We’re coming upon the time of year when parents and children alike obsess over which teacher(s) they will receive for the upcoming school term. There is no real implied choice in the matter; similar to your “zoned school,” most families don’t search beyond what’s handed to them, so if a student doesn’t mesh well with their instructor, it’s “too bad, Jimmy, better luck next year.”
But, on the rare chance your child’s teacher isn’t a pedophile or serial public pooper, and doesn’t have anger management issues, perhaps you’ll gloat about what a wonderful person they are. “He shares my values,” you may say, or “She attends my church.” “We’re both supporting _____ in the Senate race.” This, you tell yourself, is the perfect person to replace you during the average of 8 hours a day your impressionable youngster is in school.
You would be wrong.
Regardless of a teacher’s political, religious, or otherwise ideological views, they are subject to the all-powerful organization known as the teacher’s union, which has overwhelmingly only one agenda.

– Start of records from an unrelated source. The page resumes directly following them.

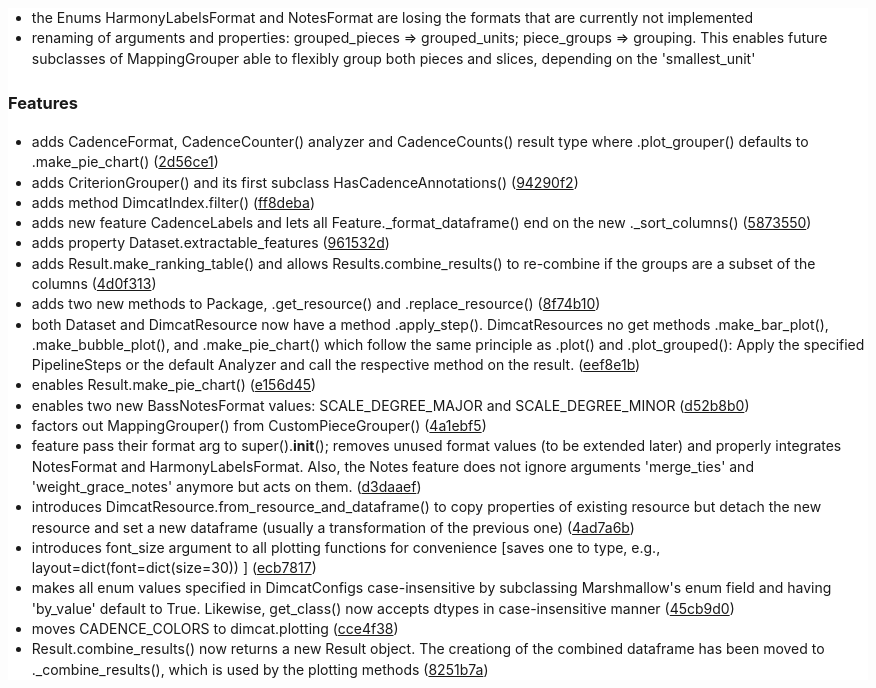 * the Enums HarmonyLabelsFormat and NotesFormat are losing the formats that are currently not implemented
* renaming of arguments and properties: grouped_pieces => grouped_units; piece_groups => grouping. This enables future subclasses of MappingGrouper able to flexibly group both pieces and slices, depending on the 'smallest_unit'

### Features

* adds CadenceFormat, CadenceCounter() analyzer and CadenceCounts() result type where .plot_grouper() defaults to .make_pie_chart() ([2d56ce1](https://github.com/DCMLab/dimcat/commit/2d56ce1294ee269889246c8e15c21d7ed97ea346))
* adds CriterionGrouper() and its first subclass HasCadenceAnnotations() ([94290f2](https://github.com/DCMLab/dimcat/commit/94290f2321011e06ef3b85fdaac9955a7dec88e6))
* adds method DimcatIndex.filter() ([ff8deba](https://github.com/DCMLab/dimcat/commit/ff8deba40bfe41bf583a369057f0ac38af2083f6))
* adds new feature CadenceLabels and lets all Feature._format_dataframe() end on the new ._sort_columns() ([5873550](https://github.com/DCMLab/dimcat/commit/587355099d028c23110e8788199ae752bc6507fb))
* adds property Dataset.extractable_features ([961532d](https://github.com/DCMLab/dimcat/commit/961532d9dc19cb0eb83a23732a54129cb7eac10a))
* adds Result.make_ranking_table() and allows Results.combine_results() to re-combine if the groups are a subset of the columns ([4d0f313](https://github.com/DCMLab/dimcat/commit/4d0f313f25960620c2fb7eac88fa78e9a1921c89))
* adds two new methods to Package, .get_resource() and .replace_resource() ([8f74b10](https://github.com/DCMLab/dimcat/commit/8f74b10f2c4ab5d5e50ec1664e0e758b753f0571))
* both Dataset and DimcatResource now have a method .apply_step(). DimcatResources no get methods .make_bar_plot(), .make_bubble_plot(), and .make_pie_chart() which follow the same principle as .plot() and .plot_grouped(): Apply the specified PipelineSteps or the default Analyzer and call the respective method on the result. ([eef8e1b](https://github.com/DCMLab/dimcat/commit/eef8e1bd7a1437de82da6997fd682776dc93436f))
* enables Result.make_pie_chart() ([e156d45](https://github.com/DCMLab/dimcat/commit/e156d4518111a72358141582123bab7af756585e))
* enables two new BassNotesFormat values: SCALE_DEGREE_MAJOR and SCALE_DEGREE_MINOR ([d52b8b0](https://github.com/DCMLab/dimcat/commit/d52b8b0811990f2e9e2699d62d514817b2916b29))
* factors out MappingGrouper() from CustomPieceGrouper() ([4a1ebf5](https://github.com/DCMLab/dimcat/commit/4a1ebf55966d90c049744325510a291c4ffe04e2))
* feature pass their format arg to super().__init__(); removes unused format values (to be extended later) and properly integrates NotesFormat and HarmonyLabelsFormat. Also, the Notes feature does not ignore arguments 'merge_ties' and 'weight_grace_notes' anymore but acts on them. ([d3daaef](https://github.com/DCMLab/dimcat/commit/d3daaef7664463a5f04189fc3374da10ee476b17))
* introduces DimcatResource.from_resource_and_dataframe() to copy properties of existing resource but detach the new resource and set a new dataframe (usually a transformation of the previous one) ([4ad7a6b](https://github.com/DCMLab/dimcat/commit/4ad7a6bb99303b67ca988fa2d0b5c996c34551c7))
* introduces font_size argument to all plotting functions for convenience [saves one to type, e.g., layout=dict(font=dict(size=30)) ] ([ecb7817](https://github.com/DCMLab/dimcat/commit/ecb78176c2d93ed44d56648bcea1dcda240629b6))
* makes all enum values specified in DimcatConfigs case-insensitive by subclassing Marshmallow's enum field and having 'by_value' default to True. Likewise, get_class() now accepts dtypes in case-insensitive manner ([45cb9d0](https://github.com/DCMLab/dimcat/commit/45cb9d00875d77d36326f15348ddeb7de0f6aef0))
* moves CADENCE_COLORS to dimcat.plotting ([cce4f38](https://github.com/DCMLab/dimcat/commit/cce4f38de7b2c0e3ecdcc05770e38ddd175aaa82))
* Result.combine_results() now returns a new Result object. The creationg of the combined dataframe has been moved to ._combine_results(), which is used by the plotting methods ([8251b7a](https://github.com/DCMLab/dimcat/commit/8251b7a960d3cc934622964d38547a8989b0e310))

Whether you agree or not with a union supporting certain political parties, the fact that teacher’s unions have in recent years given 94% of political contributions to liberal candidates and organizations. This money is not solely from donations, but from dues paid by those illustrious, upstanding teachers at a school near you.
Besides your standard Senate candidates and, of course, Hillary Clinton, NEA (National Education Association) and AFT (American Federation of Teachers), the two largest teachers’ unions in the United States, have contributed to many decidedly one-sided organizations, including but not limited to: the Human Rights Campaign (national group working for “working for lesbian, gay, bisexual and transgender rights”); the Center for American Progress (progressive think tank led by former Clinton and Obama aides); and Jesse Jackson’s “Rainbow Push Coalition” and Al Sharpton’s “National Action Network.”
Millions upon millions of dollars are spent by these unions every year to support candidates, policies, and organizations on just one side of the aisle. And what’s more, from 2004 to 2016, their donations grew from $4.3 million to more than $32 million. What’s more, Democratic bigshots like Hillary Clinton are welcome faces at union events; Clinton received the AFT’s “Women’s Rights Award” on Friday, and the response to her presence at the Pittsburgh event was akin to teenyboppers at a Justin Bieber concert.
“But that’s just the union,” you protest, still trying to remain in denial. “They don’t represent the values of OUR teachers!” Oh, really? Then who DO they represent? And why are they taking their money? The truth is, teachers listen to their union leaders, and believe they will fight for them to have less time with your kids and more money for what is essentially glorified babysitting, for much of the school day. If union leaders tell them to vote one way, chances are, they will. Because just like they are teaching your kids, day in and day out, to be mindless automatons dependent on someone else to tell them what’s in their best interest, teachers will often blindly follow their leaders. In fact, they are more likely to revere their local union leaders over their school principal.
So before you recommend your child’s teacher for canonization, perhaps you’d best examine where their loyalties really lie.